Audience Analytics, a media software and consulting company based in Provo, Utah, dissected the media buys of Bill Clinton, Bob Dole and Ross Perot's campaigns to show how its optimizer can improve a media plan today.

Mark Cannon, president of Audience Analytics, said those media plans were not very rational.

"Clinton was apparently trying to target African-American voters," Mr. Cannon said. "He put most of his advertising on BET [Black Entertainment Television] and on `The Cosby Show.' And Dole put almost all of his advertising on the Weather Channel. Don't ask me why."

Mr. Perot, on the other hand, scattered his advertising, buying mostly expensive prime-time slots.

"That was probably the wisest strategy," Mr. Cannon suggested. "He got great frequency and reach, but it was a very expensive proposition."

Audience Analytics conducted the political advertising study recently in order to test Audience Analysis Systems, a new optimizer software program that examines the details of media distribution in TV by half-hour programs, rather than broader categories of dayparts used by other optimizers.


"The optimization doesn't generalize like other systems," Mr. Cannon said. "It finds where those people are watching and scores those exposures. The computer is actually counting individual exposures."

In concentrating advertising on just one network, President Clinton and Sen. Dole got high frequency but low reach, according to Mr. Cannon's analysis.

"There is a large segment of the population, even of the black population, that never watches black networks," Mr. Cannon said. Also, only 13% of "Cosby's" audience is black, according to the optimizer, which is linked to data from Nielsen Media Research and Competitive Media Reporting. "One needs to distribute ads more broadly," Mr. Cannon insisted.

The company created an alternative, optimal media buy for targeting a black audience today, based on viewer demographic information captured by its software.

"In our optimal campaign, we reached an audience that's 25% black," Mr. Cannon said. That optimized plan included placement in programs such as ESPN's "Sportscenter," CNN's "Larry King Live" and TBS' "National Geographic Explorer."

Mr. Cannon admitted that media buys based on an optimal plan would be very expensive. "But what you do is take this specific plan and generalize it during the media buy.

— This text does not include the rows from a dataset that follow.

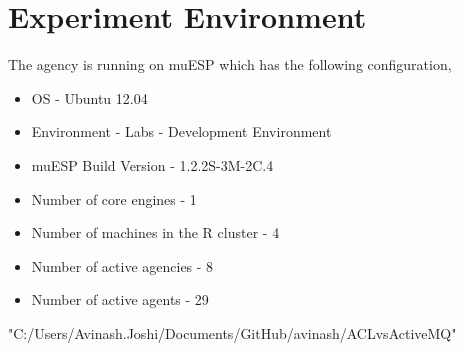 \documentclass{article}
\begin{document}
\section{Experiment Environment}
The agency is running on muESP which has the following configuration,
\begin{itemize}
\item OS - Ubuntu 12.04
\item Environment - Labs - Development Environment
\item muESP Build Version - 1.2.2S-3M-2C.4 
\item Number of core engines - 1
\item Number of machines in the R cluster - 4
\item Number of active agencies - 8
\item Number of active agents - 29
\end{itemize}

\begin{Schunk}
\begin{Soutput}
[1] "C:/Users/Avinash.Joshi/Documents/GitHub/avinash/ACLvsActiveMQ"
\end{Soutput}
\end{Schunk}
\end{document}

It gives specific direction. Which is much better than taking a general plan based on dayparts and generalizing that general plan."


What lessons can be learned from the study? "Don't assume anything. In general, mistakes that have been made in the past are made by media planners who don't consider all their options in cable and network television. They make assumptions about where the audience is that quite often are not accurate," he said.

Mr. Cannon also suggested that a political advertiser, particularly during the final election push, should not put all his eggs in one basket.

A media maven who developed Sen. Dole's strategy, however, questioned the idea of using optimizers in political media buys. David Bienstock, president of Target Marketing, Encino, Calif., said, "Optimizer? You know what I tell my clients? I am the optimizer."

When told of the study, he replied, "I think this stuff is silly. Remember the days of reach and frequency? Before they had computers, they had a reach and frequency slide rule. They'd come into your office with this slide rule. Swear to God! And . . . that would calculate reach and frequency until someone figured out how to put the slide rule in a computer."

Was Mr. Dole mostly on the Weather Channel in the last three days before the election? "It was only a part of my cable buy," said Sheri Sadler, Target Marketing's media director. "It was in the mix. Not on network."


"When you're doing a presidential campaign, you have a finite amount you can spend," Mr. Bienstock said. "It comes from the federal government. We know to the penny what our budget is, the day we start the campaign. This sort of gives the impression that on the last three days we did a Hail Mary."

A political TV buy is not all intuition and guesswork, and often draws on data a media buyer for a consumer product wouldn't have or seek out, Mr. Bienstock said.

"You have your surveys which identify the target audience," he said. "To say that you're rifling in on a mass medium is being less than candid. All you're attempting to do is reach the largest density of your demographic with the least amount of spots and for the least amount of money. We have research data from every potential source."

"We get voters, swing votes, voters by county, by ZIP code, by cable systems," Ms. Sadler added.

"What the optimizer doesn't figure are the voting numbers," Mr. Bienstock said. "All people who do campaigns care about is `How do I reach my core voter and what's the most efficient way of reaching them?' . . . The amount of data we have available to us would eclipse any optimizer."

The Audience Analysis System was created by Mr. Cannon from an idea he developed while at General Electric Co.'s Research & Development Center. He was at the center for 10 years as automated system researcher, helping build techniques for analyzing TV programming, promotion and finance.

His new system is currently being used by a major network (because of a contractual stipulation Mr. Cannon said he is not allowed to reveal which one) to gauge the loyalty of audiences over time for particular programs, to watch trends in programming, to assess program retention and to capture the demographic profile of viewers.